*** GIVEN DATA Section Begins ***

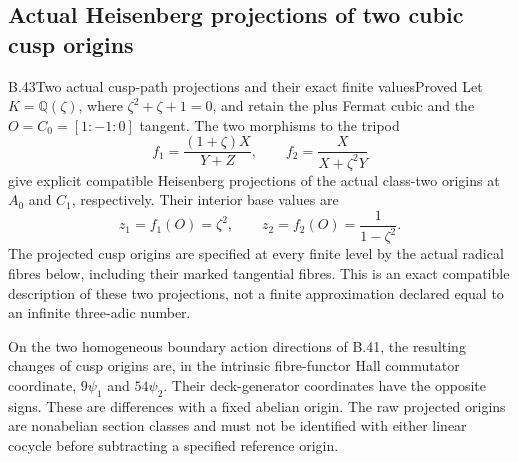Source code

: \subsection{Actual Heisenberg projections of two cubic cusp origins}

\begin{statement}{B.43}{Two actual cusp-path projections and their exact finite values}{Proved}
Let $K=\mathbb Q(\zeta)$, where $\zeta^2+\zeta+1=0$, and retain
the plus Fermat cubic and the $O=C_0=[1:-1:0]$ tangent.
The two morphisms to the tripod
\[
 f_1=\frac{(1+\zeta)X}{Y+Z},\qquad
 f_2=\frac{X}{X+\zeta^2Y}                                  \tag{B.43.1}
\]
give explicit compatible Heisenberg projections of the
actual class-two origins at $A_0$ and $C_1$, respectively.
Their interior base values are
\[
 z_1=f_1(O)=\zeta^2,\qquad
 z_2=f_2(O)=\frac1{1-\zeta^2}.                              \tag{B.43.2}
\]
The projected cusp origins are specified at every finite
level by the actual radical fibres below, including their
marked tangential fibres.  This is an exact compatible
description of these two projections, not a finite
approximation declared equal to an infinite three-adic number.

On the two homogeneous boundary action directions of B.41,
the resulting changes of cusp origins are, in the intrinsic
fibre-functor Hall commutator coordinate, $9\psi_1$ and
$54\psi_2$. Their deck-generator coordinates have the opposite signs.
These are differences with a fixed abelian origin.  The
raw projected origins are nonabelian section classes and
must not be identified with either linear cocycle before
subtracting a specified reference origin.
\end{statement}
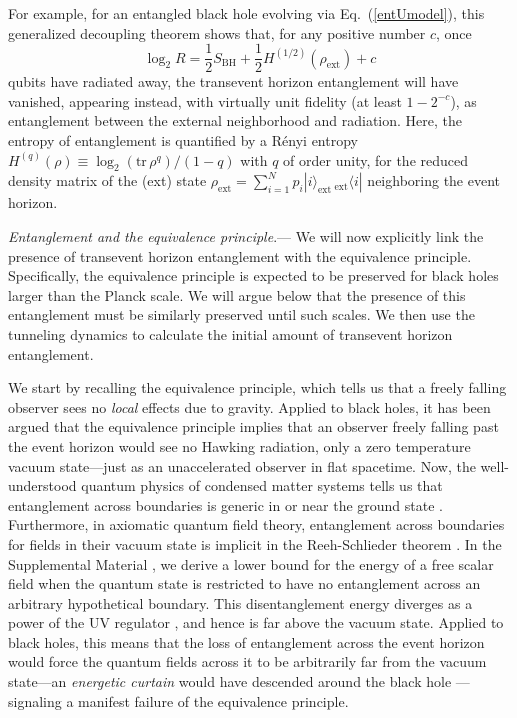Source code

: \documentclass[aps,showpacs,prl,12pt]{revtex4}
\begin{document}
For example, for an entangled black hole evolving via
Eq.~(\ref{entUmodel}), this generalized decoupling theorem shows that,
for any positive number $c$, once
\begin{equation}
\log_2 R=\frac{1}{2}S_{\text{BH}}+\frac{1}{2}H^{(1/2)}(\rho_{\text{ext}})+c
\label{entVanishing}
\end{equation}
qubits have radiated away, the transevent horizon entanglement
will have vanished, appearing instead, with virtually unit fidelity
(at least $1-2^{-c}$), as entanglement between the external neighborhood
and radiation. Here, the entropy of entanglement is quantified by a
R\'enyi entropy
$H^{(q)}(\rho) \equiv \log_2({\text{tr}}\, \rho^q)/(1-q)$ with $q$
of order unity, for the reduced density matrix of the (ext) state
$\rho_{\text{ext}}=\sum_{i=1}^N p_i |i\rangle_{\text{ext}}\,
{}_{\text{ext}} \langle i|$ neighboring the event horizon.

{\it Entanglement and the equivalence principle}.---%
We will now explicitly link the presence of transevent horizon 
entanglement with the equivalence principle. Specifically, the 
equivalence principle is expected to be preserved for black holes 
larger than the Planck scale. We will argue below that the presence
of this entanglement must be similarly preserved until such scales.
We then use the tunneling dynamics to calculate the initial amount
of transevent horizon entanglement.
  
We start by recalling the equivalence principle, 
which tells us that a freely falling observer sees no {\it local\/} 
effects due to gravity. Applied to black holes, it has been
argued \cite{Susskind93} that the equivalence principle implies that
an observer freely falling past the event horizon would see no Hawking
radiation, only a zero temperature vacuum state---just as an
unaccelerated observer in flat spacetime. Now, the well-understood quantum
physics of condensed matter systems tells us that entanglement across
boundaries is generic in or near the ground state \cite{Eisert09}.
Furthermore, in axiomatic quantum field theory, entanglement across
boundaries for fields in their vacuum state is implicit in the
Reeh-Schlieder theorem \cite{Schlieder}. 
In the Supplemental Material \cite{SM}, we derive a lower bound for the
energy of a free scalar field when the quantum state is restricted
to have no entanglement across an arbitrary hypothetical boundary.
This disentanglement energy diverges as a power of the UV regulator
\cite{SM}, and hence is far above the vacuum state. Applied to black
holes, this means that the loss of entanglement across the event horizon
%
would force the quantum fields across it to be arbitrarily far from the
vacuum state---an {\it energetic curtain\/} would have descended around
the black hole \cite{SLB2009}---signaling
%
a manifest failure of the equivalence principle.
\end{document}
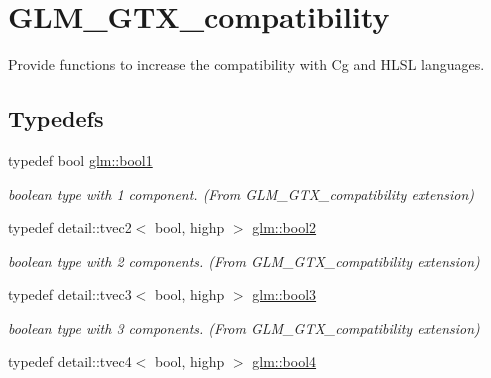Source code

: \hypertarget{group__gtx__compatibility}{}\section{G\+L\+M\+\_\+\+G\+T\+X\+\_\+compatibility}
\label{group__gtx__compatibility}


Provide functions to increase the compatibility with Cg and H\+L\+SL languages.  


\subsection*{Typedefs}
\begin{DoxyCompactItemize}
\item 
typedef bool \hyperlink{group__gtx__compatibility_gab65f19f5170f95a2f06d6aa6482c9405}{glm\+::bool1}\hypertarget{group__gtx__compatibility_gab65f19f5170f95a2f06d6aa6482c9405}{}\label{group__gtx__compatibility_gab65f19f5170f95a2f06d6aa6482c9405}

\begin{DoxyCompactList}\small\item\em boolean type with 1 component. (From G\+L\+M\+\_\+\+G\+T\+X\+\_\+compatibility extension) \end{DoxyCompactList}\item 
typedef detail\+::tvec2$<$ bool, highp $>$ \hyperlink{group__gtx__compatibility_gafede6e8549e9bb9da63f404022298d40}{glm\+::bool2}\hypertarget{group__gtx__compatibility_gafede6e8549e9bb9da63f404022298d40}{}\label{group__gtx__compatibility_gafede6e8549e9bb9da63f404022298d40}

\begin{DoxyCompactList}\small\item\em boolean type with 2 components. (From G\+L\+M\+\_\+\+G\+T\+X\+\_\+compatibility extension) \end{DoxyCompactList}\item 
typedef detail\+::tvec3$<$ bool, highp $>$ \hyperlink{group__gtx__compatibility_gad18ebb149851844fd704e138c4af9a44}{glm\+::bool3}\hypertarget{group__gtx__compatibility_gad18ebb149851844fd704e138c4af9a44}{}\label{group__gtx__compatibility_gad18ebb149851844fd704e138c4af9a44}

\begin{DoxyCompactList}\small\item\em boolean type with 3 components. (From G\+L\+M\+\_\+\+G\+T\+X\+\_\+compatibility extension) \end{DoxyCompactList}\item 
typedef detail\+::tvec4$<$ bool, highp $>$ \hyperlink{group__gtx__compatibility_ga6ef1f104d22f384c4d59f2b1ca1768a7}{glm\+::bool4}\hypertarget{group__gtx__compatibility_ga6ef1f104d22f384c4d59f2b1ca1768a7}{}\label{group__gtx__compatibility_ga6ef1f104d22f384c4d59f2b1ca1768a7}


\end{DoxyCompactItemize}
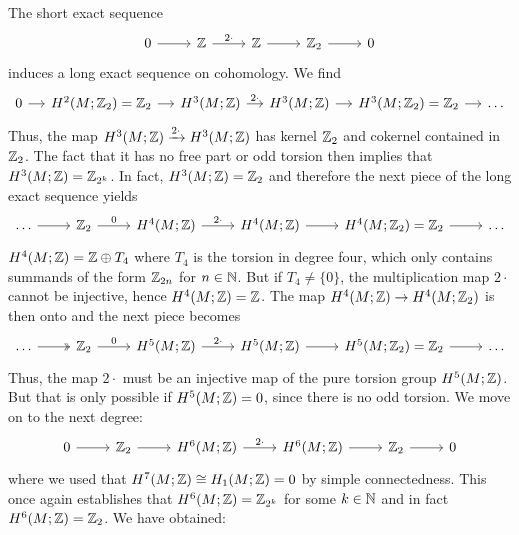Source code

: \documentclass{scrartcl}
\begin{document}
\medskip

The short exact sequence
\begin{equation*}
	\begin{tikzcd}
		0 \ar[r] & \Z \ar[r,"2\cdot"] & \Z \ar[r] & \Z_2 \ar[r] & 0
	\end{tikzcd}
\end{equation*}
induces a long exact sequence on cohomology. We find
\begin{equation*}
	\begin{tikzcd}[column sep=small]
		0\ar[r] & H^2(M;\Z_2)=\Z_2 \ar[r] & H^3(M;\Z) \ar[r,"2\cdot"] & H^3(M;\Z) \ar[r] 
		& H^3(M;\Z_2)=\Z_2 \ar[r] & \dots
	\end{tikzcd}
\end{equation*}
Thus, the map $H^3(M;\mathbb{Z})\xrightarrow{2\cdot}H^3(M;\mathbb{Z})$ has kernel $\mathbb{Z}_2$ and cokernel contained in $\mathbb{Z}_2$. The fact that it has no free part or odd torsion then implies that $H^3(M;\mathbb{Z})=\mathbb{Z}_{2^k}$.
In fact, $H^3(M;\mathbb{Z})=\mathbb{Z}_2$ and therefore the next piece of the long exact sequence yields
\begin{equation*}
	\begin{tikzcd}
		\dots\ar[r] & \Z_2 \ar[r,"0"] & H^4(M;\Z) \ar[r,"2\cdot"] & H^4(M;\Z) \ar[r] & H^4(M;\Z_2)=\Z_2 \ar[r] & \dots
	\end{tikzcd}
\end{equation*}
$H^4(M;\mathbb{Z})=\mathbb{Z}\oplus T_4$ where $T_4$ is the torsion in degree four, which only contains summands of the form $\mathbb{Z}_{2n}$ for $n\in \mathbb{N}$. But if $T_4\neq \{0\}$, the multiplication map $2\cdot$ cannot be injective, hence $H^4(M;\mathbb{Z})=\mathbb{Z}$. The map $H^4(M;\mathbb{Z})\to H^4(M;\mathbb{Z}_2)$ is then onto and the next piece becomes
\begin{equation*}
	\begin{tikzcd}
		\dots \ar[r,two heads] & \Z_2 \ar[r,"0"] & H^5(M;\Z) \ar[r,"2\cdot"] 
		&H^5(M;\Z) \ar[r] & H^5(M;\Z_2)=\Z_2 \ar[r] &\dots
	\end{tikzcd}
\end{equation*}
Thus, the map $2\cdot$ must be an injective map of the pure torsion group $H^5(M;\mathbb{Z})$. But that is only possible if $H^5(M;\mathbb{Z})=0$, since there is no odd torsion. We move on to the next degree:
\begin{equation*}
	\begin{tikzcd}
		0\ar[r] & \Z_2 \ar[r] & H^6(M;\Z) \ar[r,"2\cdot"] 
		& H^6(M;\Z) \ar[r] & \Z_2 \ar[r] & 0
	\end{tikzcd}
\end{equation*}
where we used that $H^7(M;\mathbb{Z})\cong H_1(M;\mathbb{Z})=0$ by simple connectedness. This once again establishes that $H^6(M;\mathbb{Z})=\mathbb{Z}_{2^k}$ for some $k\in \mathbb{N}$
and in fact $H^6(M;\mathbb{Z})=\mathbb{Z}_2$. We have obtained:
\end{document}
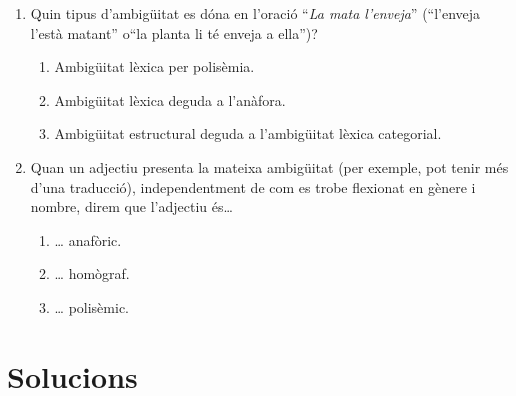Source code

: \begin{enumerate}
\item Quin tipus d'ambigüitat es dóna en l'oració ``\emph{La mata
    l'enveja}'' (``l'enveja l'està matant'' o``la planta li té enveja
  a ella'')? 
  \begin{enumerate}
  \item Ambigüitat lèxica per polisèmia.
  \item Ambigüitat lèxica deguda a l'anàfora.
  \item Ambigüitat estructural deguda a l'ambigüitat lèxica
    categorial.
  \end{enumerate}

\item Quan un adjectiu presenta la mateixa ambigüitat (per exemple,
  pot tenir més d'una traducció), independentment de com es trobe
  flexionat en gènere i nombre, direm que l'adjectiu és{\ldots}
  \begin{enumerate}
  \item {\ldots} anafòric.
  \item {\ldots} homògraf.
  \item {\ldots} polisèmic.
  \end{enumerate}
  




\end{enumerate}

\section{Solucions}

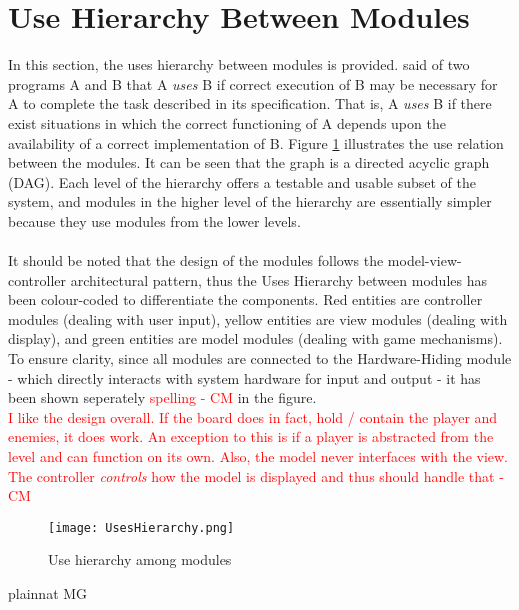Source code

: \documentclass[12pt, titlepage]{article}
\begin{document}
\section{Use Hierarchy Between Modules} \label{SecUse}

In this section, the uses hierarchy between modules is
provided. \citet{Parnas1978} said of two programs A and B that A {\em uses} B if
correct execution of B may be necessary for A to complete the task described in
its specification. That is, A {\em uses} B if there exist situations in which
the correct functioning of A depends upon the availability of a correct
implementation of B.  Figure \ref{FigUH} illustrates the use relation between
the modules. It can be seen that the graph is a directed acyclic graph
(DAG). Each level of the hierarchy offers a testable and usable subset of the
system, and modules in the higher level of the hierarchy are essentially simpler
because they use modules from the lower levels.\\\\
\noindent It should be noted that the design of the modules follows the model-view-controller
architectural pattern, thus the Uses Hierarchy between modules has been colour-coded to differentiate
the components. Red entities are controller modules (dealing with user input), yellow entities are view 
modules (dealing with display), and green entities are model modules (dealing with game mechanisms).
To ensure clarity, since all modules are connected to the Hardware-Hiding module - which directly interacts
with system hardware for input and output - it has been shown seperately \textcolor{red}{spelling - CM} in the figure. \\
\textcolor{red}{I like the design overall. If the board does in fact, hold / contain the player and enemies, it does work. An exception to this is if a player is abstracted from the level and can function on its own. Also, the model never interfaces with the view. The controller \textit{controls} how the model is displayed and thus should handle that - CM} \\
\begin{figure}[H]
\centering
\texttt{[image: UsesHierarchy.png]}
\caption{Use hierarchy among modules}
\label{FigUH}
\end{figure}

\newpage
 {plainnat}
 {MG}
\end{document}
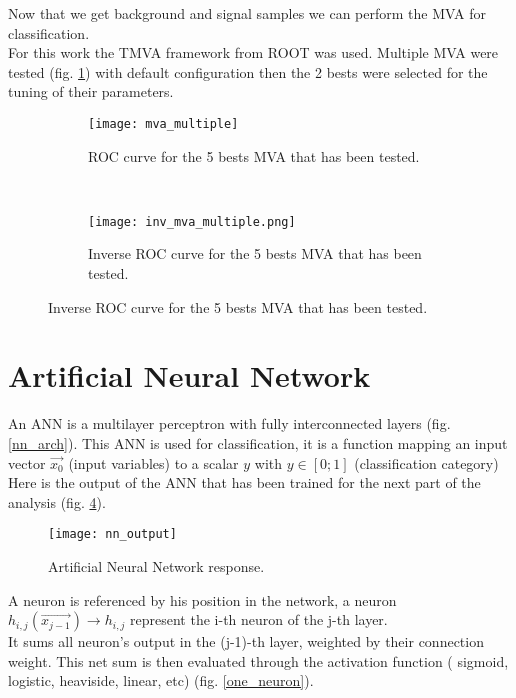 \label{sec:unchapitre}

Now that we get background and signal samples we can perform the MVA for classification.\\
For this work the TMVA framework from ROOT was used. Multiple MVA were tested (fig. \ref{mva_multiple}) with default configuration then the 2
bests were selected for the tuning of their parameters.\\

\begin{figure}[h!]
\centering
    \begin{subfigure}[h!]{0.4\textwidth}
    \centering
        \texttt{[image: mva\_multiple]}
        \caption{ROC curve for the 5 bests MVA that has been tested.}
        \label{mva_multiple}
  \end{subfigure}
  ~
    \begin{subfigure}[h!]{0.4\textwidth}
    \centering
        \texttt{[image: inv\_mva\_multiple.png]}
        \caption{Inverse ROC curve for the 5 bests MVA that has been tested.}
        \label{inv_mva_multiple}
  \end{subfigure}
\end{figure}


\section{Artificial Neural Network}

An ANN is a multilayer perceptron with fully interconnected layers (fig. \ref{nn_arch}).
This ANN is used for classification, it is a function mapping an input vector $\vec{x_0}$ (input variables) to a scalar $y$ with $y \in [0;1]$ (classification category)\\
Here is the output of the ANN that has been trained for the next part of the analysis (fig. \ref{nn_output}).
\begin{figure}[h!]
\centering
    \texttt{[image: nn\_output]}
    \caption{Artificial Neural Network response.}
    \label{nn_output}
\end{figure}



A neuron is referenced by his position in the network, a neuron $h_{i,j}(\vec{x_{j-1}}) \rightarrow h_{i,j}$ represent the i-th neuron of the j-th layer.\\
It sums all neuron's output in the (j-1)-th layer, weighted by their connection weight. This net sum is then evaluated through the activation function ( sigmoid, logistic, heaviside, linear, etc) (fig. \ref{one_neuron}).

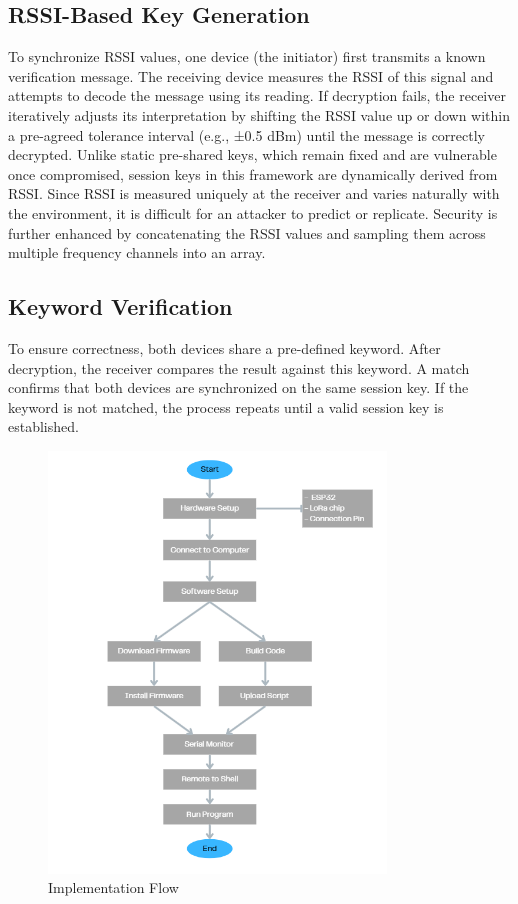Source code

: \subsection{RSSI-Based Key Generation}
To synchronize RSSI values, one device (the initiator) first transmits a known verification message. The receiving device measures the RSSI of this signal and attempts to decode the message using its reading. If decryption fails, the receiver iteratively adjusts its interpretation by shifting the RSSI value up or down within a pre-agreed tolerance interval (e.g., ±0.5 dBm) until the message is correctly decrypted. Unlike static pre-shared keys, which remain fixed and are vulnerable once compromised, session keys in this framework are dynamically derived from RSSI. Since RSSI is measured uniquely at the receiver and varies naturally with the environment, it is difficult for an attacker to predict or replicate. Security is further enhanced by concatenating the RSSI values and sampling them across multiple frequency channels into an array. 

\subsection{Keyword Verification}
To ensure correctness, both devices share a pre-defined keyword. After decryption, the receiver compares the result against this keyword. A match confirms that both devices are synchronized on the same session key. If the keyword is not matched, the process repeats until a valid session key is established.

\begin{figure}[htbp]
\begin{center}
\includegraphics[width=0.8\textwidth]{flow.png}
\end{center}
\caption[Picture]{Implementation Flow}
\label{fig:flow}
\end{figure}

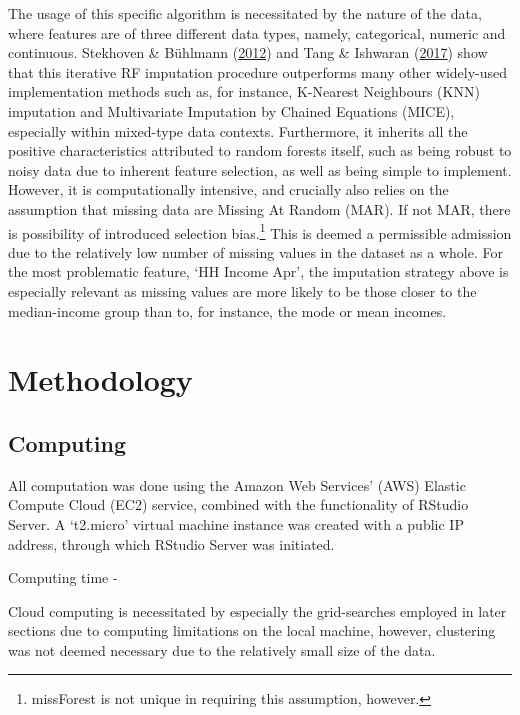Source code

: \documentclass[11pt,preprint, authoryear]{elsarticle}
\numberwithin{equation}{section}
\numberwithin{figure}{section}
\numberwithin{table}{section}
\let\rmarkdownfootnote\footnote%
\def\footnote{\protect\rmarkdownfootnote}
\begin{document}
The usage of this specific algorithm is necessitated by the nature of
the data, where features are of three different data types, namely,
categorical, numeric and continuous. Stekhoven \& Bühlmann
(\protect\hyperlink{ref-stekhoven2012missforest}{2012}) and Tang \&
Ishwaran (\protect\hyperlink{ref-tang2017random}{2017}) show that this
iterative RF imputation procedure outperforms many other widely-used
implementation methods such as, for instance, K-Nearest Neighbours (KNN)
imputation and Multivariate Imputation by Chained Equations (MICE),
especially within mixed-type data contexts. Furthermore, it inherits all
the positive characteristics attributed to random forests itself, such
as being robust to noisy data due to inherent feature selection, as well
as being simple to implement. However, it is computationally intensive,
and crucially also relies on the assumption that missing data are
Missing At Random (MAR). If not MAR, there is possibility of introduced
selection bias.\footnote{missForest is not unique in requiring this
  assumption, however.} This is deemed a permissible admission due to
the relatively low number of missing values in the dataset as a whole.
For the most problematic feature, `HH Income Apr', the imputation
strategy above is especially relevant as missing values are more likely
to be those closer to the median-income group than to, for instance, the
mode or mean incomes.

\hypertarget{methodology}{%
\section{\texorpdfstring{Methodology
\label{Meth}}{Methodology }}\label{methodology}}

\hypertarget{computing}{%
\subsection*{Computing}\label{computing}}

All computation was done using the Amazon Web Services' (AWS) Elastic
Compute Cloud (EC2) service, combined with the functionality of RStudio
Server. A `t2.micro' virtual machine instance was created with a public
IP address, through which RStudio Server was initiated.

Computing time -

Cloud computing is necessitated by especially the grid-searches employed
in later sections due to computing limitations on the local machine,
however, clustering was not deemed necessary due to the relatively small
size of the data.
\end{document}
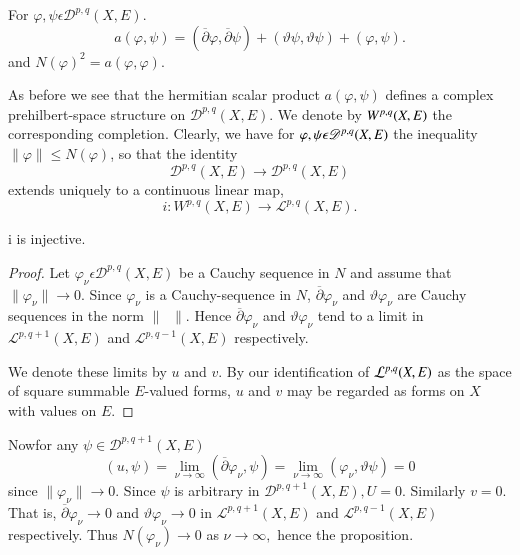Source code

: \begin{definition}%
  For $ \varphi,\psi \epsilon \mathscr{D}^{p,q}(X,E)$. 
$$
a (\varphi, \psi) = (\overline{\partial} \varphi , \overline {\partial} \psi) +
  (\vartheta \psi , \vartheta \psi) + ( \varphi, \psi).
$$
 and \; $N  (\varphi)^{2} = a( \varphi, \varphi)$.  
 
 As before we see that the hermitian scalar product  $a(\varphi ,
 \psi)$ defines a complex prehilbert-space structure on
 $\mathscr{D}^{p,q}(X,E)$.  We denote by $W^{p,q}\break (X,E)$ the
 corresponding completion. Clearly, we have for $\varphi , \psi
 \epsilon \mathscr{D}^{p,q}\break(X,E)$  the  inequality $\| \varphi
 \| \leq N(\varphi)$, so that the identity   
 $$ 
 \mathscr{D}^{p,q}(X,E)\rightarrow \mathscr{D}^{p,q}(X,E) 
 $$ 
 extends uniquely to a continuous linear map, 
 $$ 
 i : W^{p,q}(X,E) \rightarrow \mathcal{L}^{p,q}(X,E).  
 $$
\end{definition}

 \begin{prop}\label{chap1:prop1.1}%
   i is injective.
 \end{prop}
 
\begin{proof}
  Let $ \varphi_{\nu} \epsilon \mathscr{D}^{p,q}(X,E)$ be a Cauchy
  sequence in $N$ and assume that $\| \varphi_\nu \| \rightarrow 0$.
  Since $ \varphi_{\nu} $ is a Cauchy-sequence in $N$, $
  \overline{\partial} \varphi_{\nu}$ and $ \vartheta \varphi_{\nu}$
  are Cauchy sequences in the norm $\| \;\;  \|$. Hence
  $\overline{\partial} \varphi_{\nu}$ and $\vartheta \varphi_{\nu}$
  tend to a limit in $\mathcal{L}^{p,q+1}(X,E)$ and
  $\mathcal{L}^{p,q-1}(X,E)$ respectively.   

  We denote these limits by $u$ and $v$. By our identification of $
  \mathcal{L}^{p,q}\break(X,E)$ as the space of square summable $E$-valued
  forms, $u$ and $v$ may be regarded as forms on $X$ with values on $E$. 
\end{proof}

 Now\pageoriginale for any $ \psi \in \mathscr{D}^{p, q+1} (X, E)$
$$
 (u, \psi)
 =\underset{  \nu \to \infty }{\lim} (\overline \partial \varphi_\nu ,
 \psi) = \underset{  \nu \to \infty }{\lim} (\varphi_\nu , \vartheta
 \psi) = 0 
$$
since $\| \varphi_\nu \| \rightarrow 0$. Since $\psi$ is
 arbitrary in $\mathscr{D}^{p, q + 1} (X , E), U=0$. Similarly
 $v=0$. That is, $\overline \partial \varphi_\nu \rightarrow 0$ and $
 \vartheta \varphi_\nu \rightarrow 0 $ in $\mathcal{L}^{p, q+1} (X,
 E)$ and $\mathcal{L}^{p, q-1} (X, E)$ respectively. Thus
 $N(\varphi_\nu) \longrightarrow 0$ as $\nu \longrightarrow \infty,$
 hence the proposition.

*** GIVEN DATA Section Ends ***

### YOUR ASSIGNMENT
Please find every line in the records that contains the word "must", and copy it out.

### FINAL ANSWER
must not be identified with either linear cocycle before
of this entanglement must be similarly preserved until such scales.
Thus, the map $2\cdot$ must be an injective map of the pure torsion group $H^5(M;\mathbb{Z})$. But that is only possible if $H^5(M;\mathbb{Z})=0$, since there is no odd torsion. We move on to the next degree:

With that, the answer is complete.